Segment Open

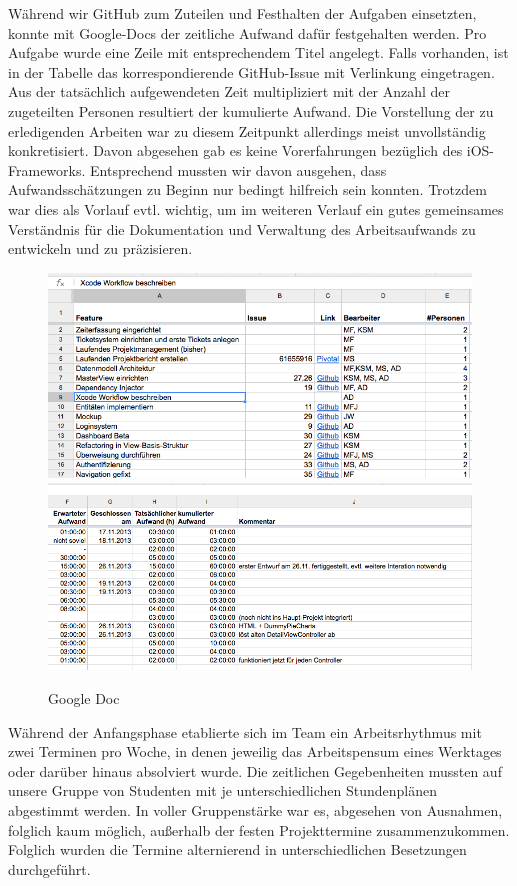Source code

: 	Während wir GitHub zum Zuteilen und Festhalten der Aufgaben einsetzten, konnte mit Google-Docs der zeitliche Aufwand dafür festgehalten werden. Pro Aufgabe wurde eine Zeile mit entsprechendem Titel angelegt. Falls vorhanden, ist in der Tabelle das korrespondierende GitHub-Issue mit Verlinkung eingetragen. Aus der tatsächlich aufgewendeten Zeit multipliziert mit der Anzahl der zugeteilten Personen resultiert der kumulierte Aufwand. Die Vorstellung der zu erledigenden Arbeiten war zu diesem Zeitpunkt allerdings meist unvollständig konkretisiert. Davon abgesehen gab es keine Vorerfahrungen bezüglich des iOS-Frameworks. Entsprechend mussten wir davon ausgehen, dass Aufwandsschätzungen zu Beginn nur bedingt hilfreich sein konnten. Trotzdem war dies als Vorlauf evtl. wichtig, um im weiteren Verlauf ein gutes gemeinsames Verständnis für die Dokumentation und Verwaltung des Arbeitsaufwands zu entwickeln und zu präzisieren. 

\begin{figure}[h]
	\centering
	\includegraphics[scale=.25]{Pictures/gdocs1} \\
	\includegraphics[scale=.25]{Pictures/gdocs2}
	\caption{Google Doc\label{fig:GDoc}}
\end{figure}

	Während der Anfangsphase etablierte sich im Team ein Arbeitsrhythmus mit zwei Terminen pro Woche, in denen jeweilig das Arbeitspensum eines Werktages oder darüber hinaus absolviert wurde. Die zeitlichen Gegebenheiten mussten auf unsere Gruppe von Studenten mit je unterschiedlichen Stundenplänen abgestimmt werden. In voller Gruppenstärke war es, abgesehen von Ausnahmen, folglich kaum möglich, außerhalb der festen Projekttermine zusammenzukommen. Folglich wurden die Termine alternierend in unterschiedlichen Besetzungen durchgeführt. 

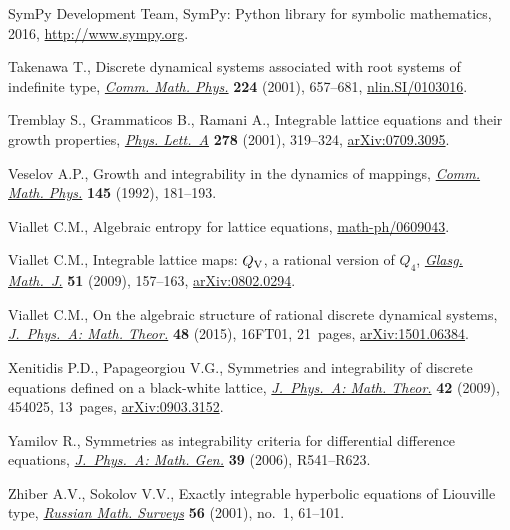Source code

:\documentclass[pdftex]{sigma}
\numberwithin{equation}{section}
\begin{document}
\begin{thebibliography}{99}
SymPy Development Team, SymPy: Python library for symbolic mathematics, 2016,
 \url{http://www.sympy.org}.

Takenawa T., Discrete dynamical systems associated with root systems of
 indef\/inite type, \href{https://doi.org/10.1007/s002200100568}{\textit{Comm. Math. Phys.}} \textbf{224} (2001), 657--681,
 \href{https://arxiv.org/abs/nlin.SI/0103016}{nlin.SI/0103016}.

Tremblay S., Grammaticos B., Ramani A., Integrable lattice equations and their
 growth properties, \href{https://doi.org/10.1016/S0375-9601(00)00806-9}{\textit{Phys. Lett.~A}} \textbf{278} (2001), 319--324,
 \href{https://arxiv.org/abs/0709.3095}{arXiv:0709.3095}.

Veselov A.P., Growth and integrability in the dynamics of mappings,
 \href{https://doi.org/10.1007/BF02099285}{\textit{Comm. Math. Phys.}} \textbf{145} (1992), 181--193.

Viallet C.M., Algebraic entropy for lattice equations,
 \href{https://arxiv.org/abs/math-ph/0609043}{math-ph/0609043}.

Viallet C.M., Integrable lattice maps: {$Q_{\rm V}$}, a rational version of {$Q_4$},
 \href{https://doi.org/10.1017/S0017089508004874}{\textit{Glasg. Math.~J.}} \textbf{51} (2009), 157--163, \href{https://arxiv.org/abs/0802.0294}{arXiv:0802.0294}.

Viallet C.M., On the algebraic structure of rational discrete dynamical
 systems, \href{https://doi.org/10.1088/1751-8113/48/16/16FT01}{\textit{J.~Phys.~A: Math. Theor.}} \textbf{48} (2015), 16FT01,
 21~pages, \href{https://arxiv.org/abs/1501.06384}{arXiv:1501.06384}.

Xenitidis P.D., Papageorgiou V.G., Symmetries and integrability of discrete
 equations def\/ined on a black-white lattice, \href{https://doi.org/10.1088/1751-8113/42/45/454025}{\textit{J.~Phys.~A: Math. Theor.}}
 \textbf{42} (2009), 454025, 13~pages, \href{https://arxiv.org/abs/0903.3152}{arXiv:0903.3152}.

Yamilov R., Symmetries as integrability criteria for dif\/ferential dif\/ference
 equations, \href{https://doi.org/10.1088/0305-4470/39/45/R01}{\textit{J.~Phys.~A: Math. Gen.}} \textbf{39} (2006), R541--R623.

Zhiber A.V., Sokolov V.V., Exactly integrable hyperbolic equations of
 {L}iouville type, \href{https://doi.org/10.1070/rm2001v056n01ABEH000357}{\textit{Russian Math. Surveys}} \textbf{56} (2001), no.~1,
 61--101.

\end{thebibliography}\LastPageEnding
\end{document}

Segment Closed

Assignment: Return each line of the listing that holds the word "werden".

Response to this task:
: 	Während wir GitHub zum Zuteilen und Festhalten der Aufgaben einsetzten, konnte mit Google-Docs der zeitliche Aufwand dafür festgehalten werden. Pro Aufgabe wurde eine Zeile mit entsprechendem Titel angelegt. Falls vorhanden, ist in der Tabelle das korrespondierende GitHub-Issue mit Verlinkung eingetragen. Aus der tatsächlich aufgewendeten Zeit multipliziert mit der Anzahl der zugeteilten Personen resultiert der kumulierte Aufwand. Die Vorstellung der zu erledigenden Arbeiten war zu diesem Zeitpunkt allerdings meist unvollständig konkretisiert. Davon abgesehen gab es keine Vorerfahrungen bezüglich des iOS-Frameworks. Entsprechend mussten wir davon ausgehen, dass Aufwandsschätzungen zu Beginn nur bedingt hilfreich sein konnten. Trotzdem war dies als Vorlauf evtl. wichtig, um im weiteren Verlauf ein gutes gemeinsames Verständnis für die Dokumentation und Verwaltung des Arbeitsaufwands zu entwickeln und zu präzisieren. 
	Während der Anfangsphase etablierte sich im Team ein Arbeitsrhythmus mit zwei Terminen pro Woche, in denen jeweilig das Arbeitspensum eines Werktages oder darüber hinaus absolviert wurde. Die zeitlichen Gegebenheiten mussten auf unsere Gruppe von Studenten mit je unterschiedlichen Stundenplänen abgestimmt werden. In voller Gruppenstärke war es, abgesehen von Ausnahmen, folglich kaum möglich, außerhalb der festen Projekttermine zusammenzukommen. Folglich wurden die Termine alternierend in unterschiedlichen Besetzungen durchgeführt. 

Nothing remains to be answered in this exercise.